* **TASK DESCRIPTION**: Go through the data below line by line. Give only the number of lines that contain "cluster".

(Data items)
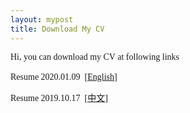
 ```yaml
---
layout: mypost
title: Download My CV
---
```


<p>
	<span class="hcdict" style="font-family:verdana, &quot;font-size:14px;color:#282828;background-color:#FFFFFF;">Hi, you can download my CV at following links<br />
<br />
Resume 2020.01.09&nbsp;&nbsp;</span><span style="font-family:verdana, &quot;font-size:14px;color:#282828;background-color:#FFFFFF;"><a href="https://github.com/ChuanyuXue/profile/blob/master/static/Chuan-yuXue.pdf" target="_blank">[English]</a></span>
</p>
<p>
	<span style="font-family:verdana, &quot;font-size:14px;color:#282828;background-color:#FFFFFF;"><span class="hcdict" style="font-family:verdana, &quot;font-size:14px;color:#282828;background-color:#FFFFFF;">Resume 2019.10.17&nbsp;&nbsp;</span><a href="https://github.com/ChuanyuXue/profile/blob/master/static/%E8%96%9B%E4%BC%A0%E9%9B%A8.pdf" target="_blank"><span style="font-family:verdana, &quot;font-size:14px;color:#282828;background-color:#FFFFFF;">[中文]</span></a><br />
</span>
</p>
<p>
	<br />
</p>
<p>
	<br />
</p>


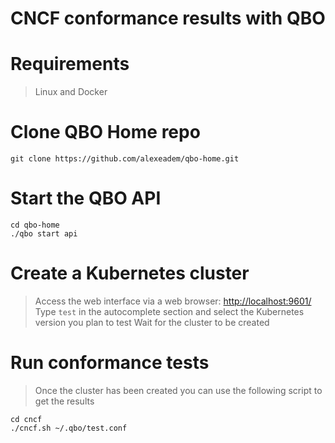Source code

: # CNCF conformance results with QBO

# Requirements
> Linux and Docker
# Clone QBO Home repo

```
git clone https://github.com/alexeadem/qbo-home.git
```

# Start the QBO API
```
cd qbo-home
./qbo start api 
```

# Create a Kubernetes cluster
> Access the web interface via a web browser: [http://localhost:9601/](http://localhost:9601/)
> Type `test` in the autocomplete section and select the Kubernetes version you plan to test
> Wait for the cluster to be created
# Run conformance tests
> Once the cluster has been created you can use the following script to get the results
```
cd cncf
./cncf.sh ~/.qbo/test.conf
```
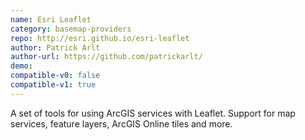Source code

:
 ```yaml
---
name: Esri Leaflet
category: basemap-providers
repo: http://esri.github.io/esri-leaflet
author: Patrick Arlt
author-url: https://github.com/patrickarlt/
demo: 
compatible-v0: false
compatible-v1: true
---
```


A set of tools for using ArcGIS services with Leaflet. Support for map services, feature layers, ArcGIS Online tiles and more.
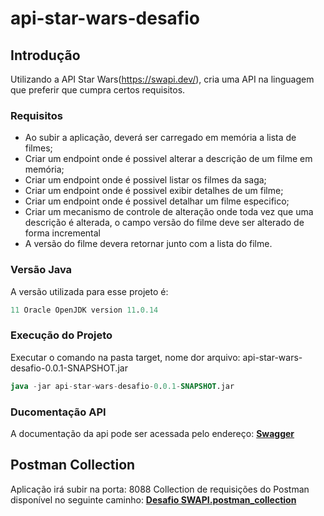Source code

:# api-star-wars-desafio
## Introdução
Utilizando a API Star Wars(https://swapi.dev/), cria uma API na linguagem que preferir que cumpra certos requisitos.

### Requisitos
* Ao subir a aplicação, deverá ser carregado em memória a lista de filmes;
* Criar um endpoint onde é possivel alterar a descrição de um filme em memória;
* Criar um endpoint onde é possivel listar os filmes da saga;
* Criar um endpoint onde é possivel exibir detalhes de um filme;
* Criar um endpoint onde é possivel detalhar um filme especifico;
* Criar um mecanismo de controle de alteração onde toda vez que uma descrição é alterada, o campo versão do filme deve ser alterado de forma incremental
* A versão do filme devera retornar junto com a lista do filme.

### Versão Java
A versão utilizada para esse projeto é:
```sql
11 Oracle OpenJDK version 11.0.14
```

### Execução do Projeto
Executar o comando na pasta target, nome dor arquivo: api-star-wars-desafio-0.0.1-SNAPSHOT.jar
```sql
java -jar api-star-wars-desafio-0.0.1-SNAPSHOT.jar
```

### Ducomentação API
A documentação da api pode ser acessada pelo endereço: [**Swagger**](http://localhost:8088/swagger-ui.html)


## Postman Collection
Aplicação irá subir na porta: 8088
Collection de requisições do Postman disponível no seguinte caminho:  [**Desafio SWAPI.postman_collection**](src/main/resources/Desafio%20SWAPI.postman_collection.json)

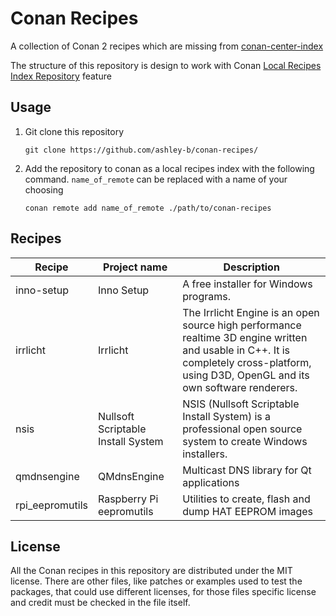 # Conan Recipes

A collection of Conan 2 recipes which are missing from [conan-center-index](https://github.com/conan-io/conan-center-index)

The structure of this repository is design to work with Conan [Local Recipes Index Repository](https://docs.conan.io/2/devops/devops_local_recipes_index.html) feature

## Usage

1. Git clone this repository
   ```
   git clone https://github.com/ashley-b/conan-recipes/
   ```
2. Add the repository to conan as a local recipes index with the following command. `name_of_remote` can be replaced with a name of your choosing
   ```
   conan remote add name_of_remote ./path/to/conan-recipes
   ```

## Recipes

Recipe | Project name | Description |
| --- | --- | --- |
| inno-setup      | Inno Setup      | A free installer for Windows programs. |
| irrlicht        | Irrlicht        | The Irrlicht Engine is an open source high performance realtime 3D engine written and usable in C++. It is completely cross-platform, using D3D, OpenGL and its own software renderers. |
| nsis            | Nullsoft Scriptable Install System | NSIS (Nullsoft Scriptable Install System) is a professional open source system to create Windows installers. |
| qmdnsengine | QMdnsEngine | Multicast DNS library for Qt applications
| rpi_eepromutils | Raspberry Pi eepromutils | Utilities to create, flash and dump HAT EEPROM images |

## License

All the Conan recipes in this repository are distributed under the MIT license. There are other files, like patches or examples used to test the packages, that could use different licenses, for those files specific license and credit must be checked in the file itself.
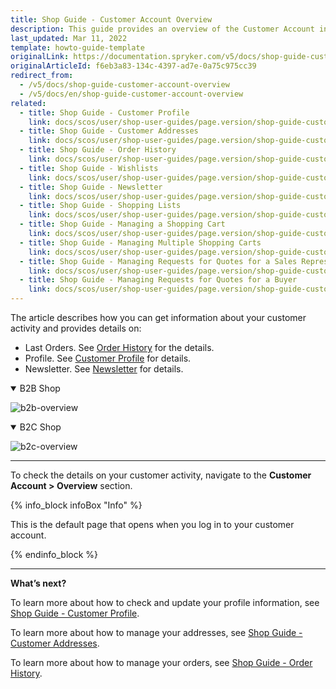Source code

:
 ```yaml
---
title: Shop Guide - Customer Account Overview
description: This guide provides an overview of the Customer Account in Spryker -based shop.
last_updated: Mar 11, 2022
template: howto-guide-template
originalLink: https://documentation.spryker.com/v5/docs/shop-guide-customer-account-overview
originalArticleId: f6eb3a83-134c-4397-ad7e-0a75c975cc39
redirect_from:
  - /v5/docs/shop-guide-customer-account-overview
  - /v5/docs/en/shop-guide-customer-account-overview
related:
  - title: Shop Guide - Customer Profile
    link: docs/scos/user/shop-user-guides/page.version/shop-guide-customer-account/shop-guide-customer-profile.html
  - title: Shop Guide - Customer Addresses
    link: docs/scos/user/shop-user-guides/page.version/shop-guide-customer-account/shop-guide-customer-addresses.html
  - title: Shop Guide - Order History
    link: docs/scos/user/shop-user-guides/page.version/shop-guide-customer-account/shop-guide-order-history.html
  - title: Shop Guide - Wishlists
    link: docs/scos/user/shop-user-guides/page.version/shop-guide-customer-account/shop-guide-wishlists.html
  - title: Shop Guide - Newsletter
    link: docs/scos/user/shop-user-guides/page.version/shop-guide-customer-account/shop-guide-newsletter.html
  - title: Shop Guide - Shopping Lists
    link: docs/scos/user/shop-user-guides/page.version/shop-guide-customer-account/shop-guide-shopping-lists.html
  - title: Shop Guide - Managing a Shopping Cart
    link: docs/scos/user/shop-user-guides/page.version/shop-guide-customer-account/shop-guide-shopping-carts/shop-guide-managing-a-shopping-cart.html
  - title: Shop Guide - Managing Multiple Shopping Carts
    link: docs/scos/user/shop-user-guides/page.version/shop-guide-customer-account/shop-guide-shopping-carts/shop-guide-managing-multiple-shopping-carts.html
  - title: Shop Guide - Managing Requests for Quotes for a Sales Representative
    link: docs/scos/user/shop-user-guides/page.version/shop-guide-customer-account/shop-guide-quote-requests/shop-guide-managing-requests-for-quotes-for-a-sales-representative.html
  - title: Shop Guide - Managing Requests for Quotes for a Buyer
    link: docs/scos/user/shop-user-guides/page.version/shop-guide-customer-account/shop-guide-quote-requests/shop-guide-managing-requests-for-quotes-for-a-buyer.html
---
```


The article describes how you can get information about your customer activity and provides details on:

* Last Orders. See [Order History](/docs/scos/user/shop-user-guides/{{page.version}}/shop-guide-customer-account/shop-guide-order-history.html) for the details. 
* Profile. See [Customer Profile](/docs/scos/user/shop-user-guides/{{page.version}}/shop-guide-customer-account/shop-guide-customer-profile.html) for details.
* Newsletter. See [Newsletter](/docs/scos/user/shop-user-guides/{{page.version}}/shop-guide-customer-account/shop-guide-newsletter.html) for details.

<details open>
<summary markdown='span'>B2B Shop</summary>

![b2b-overview](https://spryker.s3.eu-central-1.amazonaws.com/docs/User+Guides/Shop+User+Guides/Customer+Account/Overview/b2b-overview.png) 
</details>

<details open>
<summary markdown='span'>B2C Shop</summary>

![b2c-overview](https://spryker.s3.eu-central-1.amazonaws.com/docs/User+Guides/Shop+User+Guides/Customer+Account/Overview/b2c-overview.png) 
</details>

***
To check the details on your customer activity, navigate to the **Customer Account > Overview** section.

{% info_block infoBox "Info" %}

This is the default page that opens when you log in to your customer account.

{% endinfo_block %}

***
**What’s next?**

To learn more about how to check and update your profile information, see [Shop Guide - Customer Profile](/docs/scos/user/shop-user-guides/{{page.version}}/shop-guide-customer-account/shop-guide-customer-profile.html).

To learn more about how to manage your addresses, see [Shop Guide - Customer Addresses](/docs/scos/user/shop-user-guides/{{page.version}}/shop-guide-customer-account/shop-guide-customer-addresses.html).

To learn more about how to manage your orders, see [Shop Guide -  Order History](/docs/scos/user/shop-user-guides/{{page.version}}/shop-guide-customer-account/shop-guide-order-history.html).
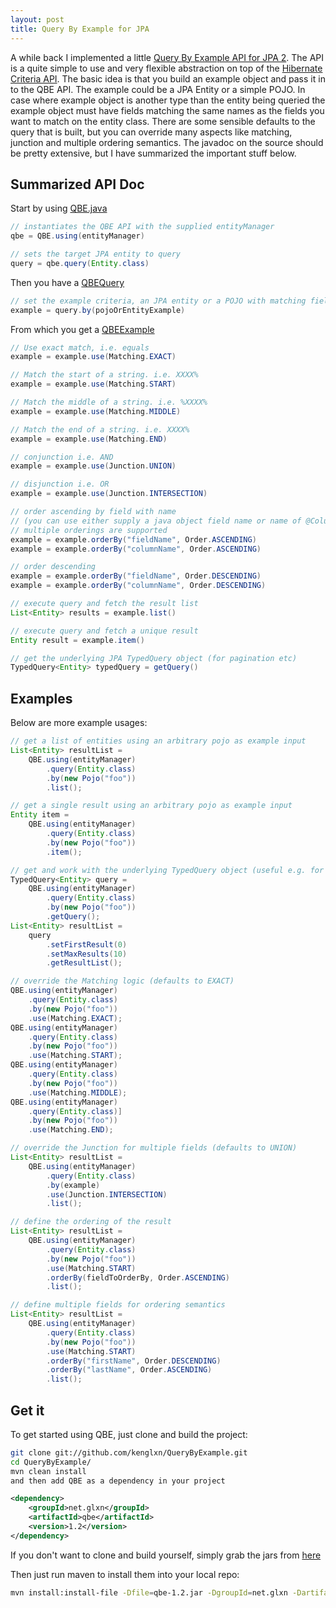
 ```yaml
---
layout: post
title: Query By Example for JPA
---
```


A while back I implemented a little [Query By Example API for JPA 2](http://kenglxn.github.io/QueryByExample/). The API is a quite simple to use and very flexible abstraction on top of the [Hibernate Criteria API](http://docs.jboss.org/hibernate/orm/3.3/reference/en/html/querycriteria.html). The basic idea is that you build an example object and pass it in to the QBE API. The example could be a JPA Entity or a simple POJO. In case where example object is another type than the entity being queried the example object must have fields matching the same names as the fields you want to match on the entity class. There are some sensible defaults to the query that is built, but you can override many aspects like matching, junction and multiple ordering semantics. The javadoc on the source should be pretty extensive, but I have summarized the important stuff below.

Summarized API Doc
------------------

Start by using [QBE.java](https://github.com/kenglxn/QueryByExample/blob/master/src/main/java/net/glxn/qbe/QBE.java)

```java
// instantiates the QBE API with the supplied entityManager
qbe = QBE.using(entityManager)

// sets the target JPA entity to query
query = qbe.query(Entity.class)
```

Then you have a [QBEQuery](https://github.com/kenglxn/QueryByExample/blob/master/src/main/java/net/glxn/qbe/QBEQuery.java)

```java
// set the example criteria, an JPA entity or a POJO with matching field names
example = query.by(pojoOrEntityExample)
```

From which you get a [QBEExample](https://github.com/kenglxn/QueryByExample/blob/master/src/main/java/net/glxn/qbe/QBEExample.java)

```java
// Use exact match, i.e. equals
example = example.use(Matching.EXACT)

// Match the start of a string. i.e. XXXX%
example = example.use(Matching.START)

// Match the middle of a string. i.e. %XXXX%
example = example.use(Matching.MIDDLE)

// Match the end of a string. i.e. XXXX%
example = example.use(Matching.END)

// conjunction i.e. AND
example = example.use(Junction.UNION)

// disjunction i.e. OR
example = example.use(Junction.INTERSECTION)

// order ascending by field with name
// (you can use either supply a java object field name or name of @Column annotation)
// multiple orderings are supported
example = example.orderBy("fieldName", Order.ASCENDING)
example = example.orderBy("columnName", Order.ASCENDING)

// order descending
example = example.orderBy("fieldName", Order.DESCENDING)
example = example.orderBy("columnName", Order.DESCENDING)

// execute query and fetch the result list
List<Entity> results = example.list()

// execute query and fetch a unique result
Entity result = example.item()

// get the underlying JPA TypedQuery object (for pagination etc)
TypedQuery<Entity> typedQuery = getQuery()
```

Examples
--------

Below are more example usages:

```java
// get a list of entities using an arbitrary pojo as example input
List<Entity> resultList =
    QBE.using(entityManager)
        .query(Entity.class)
        .by(new Pojo("foo"))
        .list();

// get a single result using an arbitrary pojo as example input
Entity item =
    QBE.using(entityManager)
        .query(Entity.class)
        .by(new Pojo("foo"))
        .item();

// get and work with the underlying TypedQuery object (useful e.g. for paging)
TypedQuery<Entity> query =
    QBE.using(entityManager)
        .query(Entity.class)
        .by(new Pojo("foo"))
        .getQuery();
List<Entity> resultList =
    query
        .setFirstResult(0)
        .setMaxResults(10)
        .getResultList();

// override the Matching logic (defaults to EXACT)
QBE.using(entityManager)
    .query(Entity.class)
    .by(new Pojo("foo"))
    .use(Matching.EXACT);
QBE.using(entityManager)
    .query(Entity.class)
    .by(new Pojo("foo"))
    .use(Matching.START);
QBE.using(entityManager)
    .query(Entity.class)
    .by(new Pojo("foo"))
    .use(Matching.MIDDLE);
QBE.using(entityManager)
    .query(Entity.class)]
    .by(new Pojo("foo"))
    .use(Matching.END);

// override the Junction for multiple fields (defaults to UNION)
List<Entity> resultList =
    QBE.using(entityManager)
        .query(Entity.class)
        .by(example)
        .use(Junction.INTERSECTION)
        .list();

// define the ordering of the result
List<Entity> resultList =
    QBE.using(entityManager)
        .query(Entity.class)
        .by(new Pojo("foo"))
        .use(Matching.START)
        .orderBy(fieldToOrderBy, Order.ASCENDING)
        .list();

// define multiple fields for ordering semantics
List<Entity> resultList =
    QBE.using(entityManager)
        .query(Entity.class)
        .by(new Pojo("foo"))
        .use(Matching.START)
        .orderBy("firstName", Order.DESCENDING)
        .orderBy("lastName", Order.ASCENDING)
        .list();
```

Get it
------

To get started using QBE, just clone and build the project:

```bash
git clone git://github.com/kenglxn/QueryByExample.git
cd QueryByExample/
mvn clean install
and then add QBE as a dependency in your project
```

```xml
<dependency>
    <groupId>net.glxn</groupId>
    <artifactId>qbe</artifactId>
    <version>1.2</version>
</dependency>
```

If you don't want to clone and build yourself, simply grab the jars from [here](https://github.com/kenglxn/QueryByExample/tree/master/dist)

Then just run maven to install them into your local repo:

```bash
mvn install:install-file -Dfile=qbe-1.2.jar -DgroupId=net.glxn -DartifactId=qbe -Dversion=1.2 -Dpackaging=jar -DgeneratePom=true
```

* **ANSWER AREA**: 3